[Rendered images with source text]

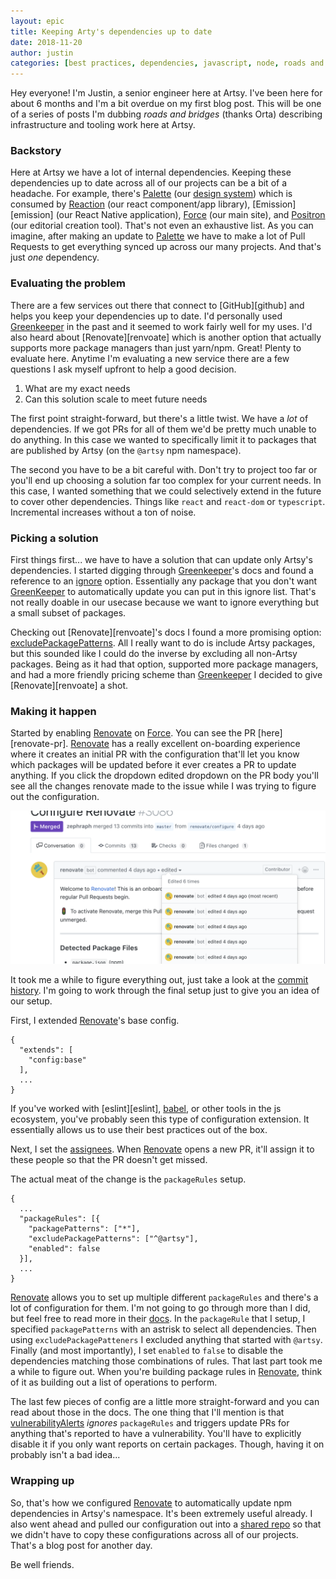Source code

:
 ```yaml
---
layout: epic
title: Keeping Arty's dependencies up to date
date: 2018-11-20
author: justin
categories: [best practices, dependencies, javascript, node, roads and bridges]
---
```


Hey everyone! I'm Justin, a senior engineer here at Artsy. I've been here for about 6 months and I'm a bit overdue
on my first blog post. This will be one of a series of posts I'm dubbing _roads and bridges_ (thanks Orta)
describing infrastructure and tooling work here at Artsy.

### Backstory

Here at Artsy we have a lot of internal dependencies. Keeping these dependencies up to date across all of our
projects can be a bit of a headache. For example, there's [Palette][palette] (our [design system][design-system])
which is consumed by [Reaction][reaction] (our react component/app library), [Emission][emission] (our React Native
application), [Force][force] (our main site), and [Positron][positron] (our editorial creation tool). That's not
even an exhaustive list. As you can imagine, after making an update to [Palette][palette] we have to make a lot of
Pull Requests to get everything synced up across our many projects. And that's just _one_ dependency.

### Evaluating the problem

There are a few services out there that connect to [GitHub][github] and helps you keep your dependencies up to
date. I'd personally used [Greenkeeper][greenkeeper] in the past and it seemed to work fairly well for my uses. I'd
also heard about [Renovate][renvoate] which is another option that actually supports more package managers than
just yarn/npm. Great! Plenty to evaluate here. Anytime I'm evaluating a new service there are a few questions I ask
myself upfront to help a good decision.

1. What are my exact needs
2. Can this solution scale to meet future needs

The first point straight-forward, but there's a little twist. We have a _lot_ of dependencies. If we got PRs for
all of them we'd be pretty much unable to do anything. In this case we wanted to specifically limit it to packages
that are published by Artsy (on the `@artsy` npm namespace).

The second you have to be a bit careful with. Don't try to project too far or you'll end up choosing a solution far
too complex for your current needs. In this case, I wanted something that we could selectively extend in the future
to cover other dependencies. Things like `react` and `react-dom` or `typescript`. Incremental increases without a
ton of noise.

### Picking a solution

First things first... we have to have a solution that can update only Artsy's dependencies. I started digging
through [Greenkeeper][greenkeeper]'s docs and found a reference to an [ignore][greenkeeper-ignore] option.
Essentially any package that you don't want [GreenKeeper][greenkeeper] to automatically update you can put in this
ignore list. That's not really doable in our usecase because we want to ignore everything but a small subset of
packages.

Checking out [Renovate][renvoate]'s docs I found a more promising option:
[excludePackagePatterns][renovate-exclude]. All I really want to do is include Artsy packages, but this sounded
like I could do the inverse by excluding all non-Artsy packages. Being as it had that option, supported more
package managers, and had a more friendly pricing scheme than [Greenkeeper][greenkeeper] I decided to give
[Renovate][renvoate] a shot.

### Making it happen

Started by enabling [Renovate][renovate] on [Force][force]. You can see the PR [here][renovate-pr].
[Renovate][renovate] has a really excellent on-boarding experience where it creates an initial PR with the
configuration that'll let you know which packages will be updated before it ever creates a PR to update anything.
If you click the dropdown edited dropdown on the PR body you'll see all the changes renovate made to the issue
while I was trying to figure out the configuration.

![GitHub PR edit history](/images/2018-11-20-keeping-dependencies-updated/issue-history.png)

It took me a while to figure everything out, just take a look at the [commit history][pr-commits]. I'm going to
work through the final setup just to give you an idea of our setup.

First, I extended [Renovate][renovate]'s base config.

```
{
  "extends": [
    "config:base"
  ],
  ...
}
```

If you've worked with [eslint][eslint], [babel][babel-extends], or other tools in the js ecosystem, you've probably
seen this type of configuration extension. It essentially allows us to use their best practices out of the box.

Next, I set the [assignees][assignees]. When [Renovate][renovate] opens a new PR, it'll assign it to these people
so that the PR doesn't get missed.

The actual meat of the change is the `packageRules` setup.

```
{
  ...
  "packageRules": [{
    "packagePatterns": ["*"],
    "excludePackagePatterns": ["^@artsy"],
    "enabled": false
  }],
  ...
}
```

[Renovate][renovate] allows you to set up multiple different `packageRules` and there's a lot of configuration for
them. I'm not going to go through more than I did, but feel free to read more in their
[docs][renovate-packagerules-docs]. In the `packageRule` that I setup, I specified `packagePatterns` with an
astrisk to select all dependencies. Then using `excludePackagePatteners` I excluded anything that started with
`@artsy`. Finally (and most importantly), I set `enabled` to `false` to disable the dependencies matching those
combinations of rules. That last part took me a while to figure out. When you're building package rules in
[Renovate][renovate], think of it as building out a list of operations to perform.

The last few pieces of config are a little more straight-forward and you can read about those in the docs. The one
thing that I'll mention is that [vulnerabilityAlerts][renovate-vulnerabilityalerts] _ignores_ `packageRules` and
triggers update PRs for anything that's reported to have a vulnerability. You'll have to explicitly disable it if
you only want reports on certain packages. Though, having it on probably isn't a bad idea...

### Wrapping up

So, that's how we configured [Renovate][renovate] to automatically update npm dependencies in Artsy's namespace.
It's been extremely useful already. I also went ahead and pulled our configuration out into a [shared
repo][artsy-renovate-config] so that we didn't have to copy these configurations across all of our projects. That's
a blog post for another day.

Be well friends.

[design-system]:
  https://www.uxpin.com/studio/blog/design-systems-vs-pattern-libraries-vs-style-guides-whats-difference/
[positron]: https://github.com/artsy/positron
[palette]: https://github.com/artsy/palette
[force]: https://github.com/artsy/force
[reaction]: https://github.com/artsy/reaction
[renovate]: https://renovatebot.com/
[renovate-exclude]: https://renovatebot.com/docs/configuration-options/#excludepackagepatterns
[greenkeeper]: https://greenkeeper.io/
[greenkeeper-ignore]: https://greenkeeper.io/docs.html#ignoring-dependencies
[pr-commits]: https://github.com/artsy/force/pull/3086/commits
[assignees]: https://help.github.com/articles/assigning-issues-and-pull-requests-to-other-github-users/
[renovate-packagerules-docs]: https://renovatebot.com/docs/configuration-options/#packagerules
[artsy-renovate-config]: https://github.com/artsy/renovate-config
[renovate-vulnerabilityalerts]: https://renovatebot.com/docs/configuration-options/#vulnerabilityalerts
[babel-extends]: https://babeljs.io/docs/en/options#extends
[eslint-extends]: https://eslint.org/docs/user-guide/configuring#extending-configuration-files
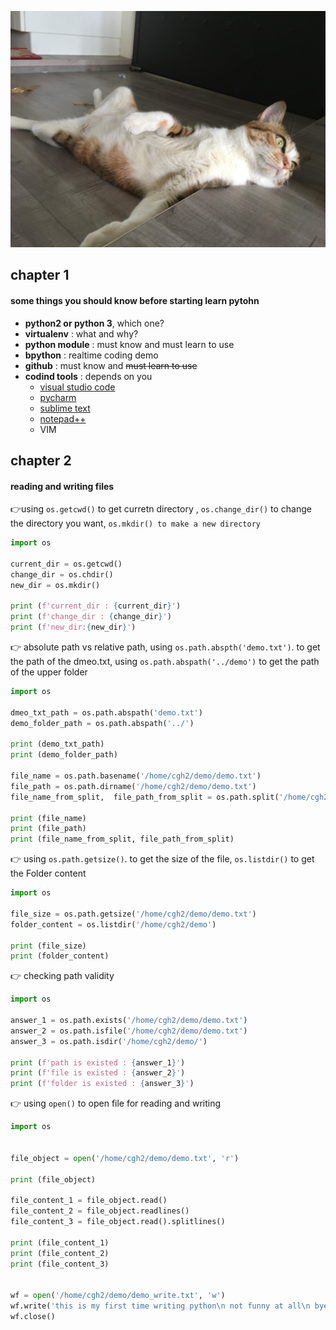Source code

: ![mycat](./mycat.jpg)

## chapter 1

#### some things you  should know before starting learn pytohn

- **python2  or python 3**, which one?
- **virtualenv** : what and why?
- **python module** : must know and must learn to use
- **bpython** : realtime coding demo
- **github** : must know and ~~must learn to use~~ 
- **codind tools** : depends on you
  - [visual studio code](https://code.visualstudio.com/)
  - [pycharm](https://www.jetbrains.com/pycharm/)
  - [sublime text](https://www.sublimetext.com/)
  - [notepad++](https://notepad-plus-plus.org/zh/)
  - VIM

## chapter 2

#### reading and  writing files

:point_right:using `os.getcwd()` to get curretn directory , `os.change_dir()` to change the directory you want, `os.mkdir() to make a new directory`



```python
import os

current_dir = os.getcwd()
change_dir = os.chdir()
new_dir = os.mkdir()

print (f'current_dir : {current_dir}')
print (f'change_dir : {change_dir}')
print (f'new_dir:{new_dir}')
```



:point_right:  absolute path vs relative path, using `os.path.abspth('demo.txt')`. to get the path of the dmeo.txt, using `os.path.abspath('../demo')` to get the path of the upper folder

```python
import os

dmeo_txt_path = os.path.abspath('demo.txt')
demo_folder_path = os.path.abspath('../')

print (demo_txt_path)
print (demo_folder_path)

file_name = os.path.basename('/home/cgh2/demo/demo.txt')
file_path = os.path.dirname('/home/cgh2/demo/demo.txt')
file_name_from_split,  file_path_from_split = os.path.split('/home/cgh2/demo/demo.txt')

print (file_name)
print (file_path)
print (file_name_from_split, file_path_from_split)
```



:point_right:  using `os.path.getsize()`. to get the size of the file, `os.listdir()` to get the Folder content

```python
import os

file_size = os.path.getsize('/home/cgh2/demo/demo.txt')
folder_content = os.listdir('/home/cgh2/demo')

print (file_size)
print (folder_content)
```



:point_right:   checking path validity

```python
import os

answer_1 = os.path.exists('/home/cgh2/demo/demo.txt')
answer_2 = os.path.isfile('/home/cgh2/demo/demo.txt')
answer_3 = os.path.isdir('/home/cgh2/demo/')

print (f'path is existed : {answer_1}')
print (f'file is existed : {answer_2}')
print (f'folder is existed : {answer_3}')
```



:point_right:  using `open()` to open file for  reading and writing

```python  
import os


file_object = open('/home/cgh2/demo/demo.txt', 'r')

print (file_object)

file_content_1 = file_object.read()
file_content_2 = file_object.readlines()
file_content_3 = file_object.read().splitlines()

print (file_content_1)
print (file_content_2)
print (file_content_3)


wf = open('/home/cgh2/demo/demo_write.txt', 'w')
wf.write('this is my first time writing python\n not funny at all\n byebye')
wf.close()
```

→ **TASK GOAL**: When a line of the data holds the string "will", pick it out and copy it.

→ **THE COMPLETED TASK**:
on my first blog post. This will be one of a series of posts I'm dubbing _roads and bridges_ (thanks Orta)
configuration that'll let you know which packages will be updated before it ever creates a PR to update anything.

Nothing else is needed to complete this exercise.